▶ _Task item_: In the listing below, find the line with "information regarding why" and the line with "in fixing the performance problem.". Repeat those two lines and all lines between them exactly.
Recorded data START
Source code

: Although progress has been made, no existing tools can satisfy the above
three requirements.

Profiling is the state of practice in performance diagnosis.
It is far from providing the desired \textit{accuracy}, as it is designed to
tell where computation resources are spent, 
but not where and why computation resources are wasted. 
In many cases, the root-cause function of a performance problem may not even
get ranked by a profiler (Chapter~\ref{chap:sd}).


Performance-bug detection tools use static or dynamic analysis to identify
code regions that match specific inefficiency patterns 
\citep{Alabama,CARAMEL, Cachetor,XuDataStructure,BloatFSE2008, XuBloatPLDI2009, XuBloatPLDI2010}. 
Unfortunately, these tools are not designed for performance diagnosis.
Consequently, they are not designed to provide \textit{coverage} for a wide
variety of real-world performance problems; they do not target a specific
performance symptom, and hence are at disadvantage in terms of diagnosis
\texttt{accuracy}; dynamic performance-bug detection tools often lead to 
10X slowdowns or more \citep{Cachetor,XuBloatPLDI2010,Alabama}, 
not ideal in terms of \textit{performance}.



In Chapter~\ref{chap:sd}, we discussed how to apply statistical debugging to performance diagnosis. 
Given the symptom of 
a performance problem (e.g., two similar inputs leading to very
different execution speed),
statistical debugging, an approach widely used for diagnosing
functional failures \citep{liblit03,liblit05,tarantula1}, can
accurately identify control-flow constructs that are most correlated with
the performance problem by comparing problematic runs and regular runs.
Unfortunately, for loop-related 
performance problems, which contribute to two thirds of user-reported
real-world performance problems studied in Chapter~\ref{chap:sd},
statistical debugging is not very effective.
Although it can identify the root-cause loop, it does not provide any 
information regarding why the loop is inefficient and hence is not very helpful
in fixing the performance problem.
Recorded data END
Recorded data START
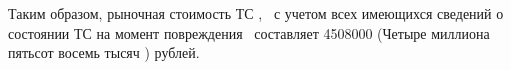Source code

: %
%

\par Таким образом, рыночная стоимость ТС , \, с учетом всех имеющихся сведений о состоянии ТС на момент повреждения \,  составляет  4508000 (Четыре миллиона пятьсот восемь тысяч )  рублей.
Recorded data END
▶ _Task output_:
information regarding why the loop is inefficient and hence is not very helpful
in fixing the performance problem.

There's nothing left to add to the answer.